3s-filter - SKILL.md Agent Skill

name: 3s-filter description: Real-time safety monitor for AI agents using SENTINEL, SENTIMENT, and SEMANTIC analysis. Use this skill when you need to evaluate whether an agent's proposed action or a user's input is safe, anomalous, or violates policies. It provides a decision (ALLOW/FLAG/BLOCK) and a detailed risk report.

The 3S Filter provides a triple-layer safety evaluation for agent interactions.

SENTINEL: Detects behavioral anomalies and out-of-distribution outputs.
SENTIMENT: Analyzes emotional valence and arousal to catch frustration or malice.
SEMANTIC: Verifies intent coherence and checks against safety policies and dangerous patterns.

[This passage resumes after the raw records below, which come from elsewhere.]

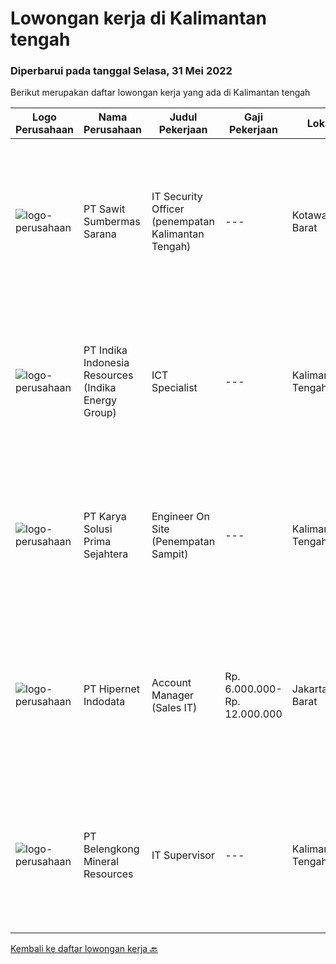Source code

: 
  # Lowongan kerja di Kalimantan tengah

  ### Diperbarui pada tanggal Selasa, 31 Mei 2022

  Berikut merupakan daftar lowongan kerja yang ada di Kalimantan tengah

  |Logo Perusahaan | Nama Perusahaan | Judul Pekerjaan | Gaji Pekerjaan | Lokasi | Deskripsi | Tanggal diunggah | Pranala |
  | -------------- | --------------- | --------------- | --------- | --------- | -------------- | ------- | ----------- |
  |![logo-perusahaan](https://image-service-cdn.seek.com.au/b8e646e0eba6bfddcf0e46550221e58c0412528e/ee4dce1061f3f616224767ad58cb2fc751b8d2dc)|PT Sawit Sumbermas Sarana|IT Security Officer (penempatan Kalimantan Tengah)|---|Kotawaringin Barat|Menjaga keamanan layanan IT dan memberikan dukungan teknis serta pemeliharaan sesuai dengan Standar Operasional Prosedur Keamanan IT. Persyaratan:...|Senin, 30 Mei 2022|https://www.jobstreet.co.id/id/job/it-security-officer-penempatan-kalimantan-tengah-3891148?token=0~2ccec2e6-6275-4023-9b53-2faaf08394ee&sectionRank=1&jobId=jobstreet-id-job-3891148|
|![logo-perusahaan](https://image-service-cdn.seek.com.au/ea5882fa2ea30c665bae90fe949162e2a3009c14/ee4dce1061f3f616224767ad58cb2fc751b8d2dc)|PT Indika Indonesia Resources (Indika Energy Group)|ICT Specialist|---|Kalimantan Tengah|PT Multi Tambangjaya Utama (MUTU), a subsidiaries of PT. Indika Indonesia Resources (member of Indika Energy Group) located in Central Kalimantan, is...|Senin, 30 Mei 2022|https://www.jobstreet.co.id/id/job/ict-specialist-3900938?token=0~2ccec2e6-6275-4023-9b53-2faaf08394ee&sectionRank=2&jobId=jobstreet-id-job-3900938|
|![logo-perusahaan](https://image-service-cdn.seek.com.au/bb0f2c313297f2db3d497466b95d7da85644edc0/ee4dce1061f3f616224767ad58cb2fc751b8d2dc)|PT Karya Solusi Prima Sejahtera|Engineer On Site (Penempatan Sampit)|---|Kalimantan Tengah|Kualifikasi: Usia maksimal 28 tahun; Pendidikan minimal D3/S1 jurusan Teknik Telekomunikasi; Memiliki pengalaman minimal 1 tahun pada bidang Network...|Jumat, 27 Mei 2022|https://www.jobstreet.co.id/id/job/engineer-on-site-penempatan-sampit-3886558?token=0~2ccec2e6-6275-4023-9b53-2faaf08394ee&sectionRank=3&jobId=jobstreet-id-job-3886558|
|![logo-perusahaan](https://image-service-cdn.seek.com.au/87e398976ab9e6125b6c2eea8c07e7c7403fb876/ee4dce1061f3f616224767ad58cb2fc751b8d2dc)|PT Hipernet Indodata|Account Manager  (Sales IT)|Rp. 6.000.000-Rp. 12.000.000|Jakarta Barat|Qualification: Age maximum 35 years Minimum Diploma III from any field, preferably from Technology Information, System Information, Computer Science,...|Selasa, 17 Mei 2022|https://www.jobstreet.co.id/id/job/account-manager-sales-it-3885462?token=0~2ccec2e6-6275-4023-9b53-2faaf08394ee&sectionRank=4&jobId=jobstreet-id-job-3885462|
|![logo-perusahaan](https://image-service-cdn.seek.com.au/aea2830a6a5ef7b23f5773b025191983b5991cc9/ee4dce1061f3f616224767ad58cb2fc751b8d2dc)|PT Belengkong Mineral Resources|IT Supervisor|---|Kalimantan Tengah|Kualifikasi: Pendidikan minimal S1 Teknik Komputer/Sistem Informasi/Teknik Informatika Usia minimal 32 tahun Pengalaman minimal 3 tahun untuk posisi...|Senin, 09 Mei 2022|https://www.jobstreet.co.id/id/job/it-supervisor-3874642?token=0~2ccec2e6-6275-4023-9b53-2faaf08394ee&sectionRank=5&jobId=jobstreet-id-job-3874642|


  [Kembali ke daftar lowongan kerja 🔙](../README.md#daftar-lowongan-kerja)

Before executing any shell command or system-modifying action generated by an agent.
To validate user inputs for prompt injection or social engineering.
To monitor long-running agent sessions for behavioral drift.

Use the evaluate.py script to check a string.

python3 scripts/evaluate.py "Your agent output here"

You can use the ThreeSFilter class directly in your scripts:

from three_s_filter import ThreeSFilter
engine = ThreeSFilter()
decision, report = engine.evaluate("some text")

Install the middleware to automatically monitor requests or openai calls.

from three_s_filter.middleware import APIFilterMiddleware
middleware = APIFilterMiddleware()
middleware.wrap_requests()

Blocking: If the decision is BLOCK, stop execution immediately and alert the user.
Flagging: If the decision is FLAG, proceed with caution and log the interaction for human review.
Allowing: If the decision is ALLOW, the action is considered safe within the current policy limits.

scripts/evaluate.py: CLI wrapper for quick safety checks.
scripts/install_hooks.sh: Script to set up git/shell hooks for automatic monitoring.
references/policy.md: Detailed breakdown of the safety policies being enforced.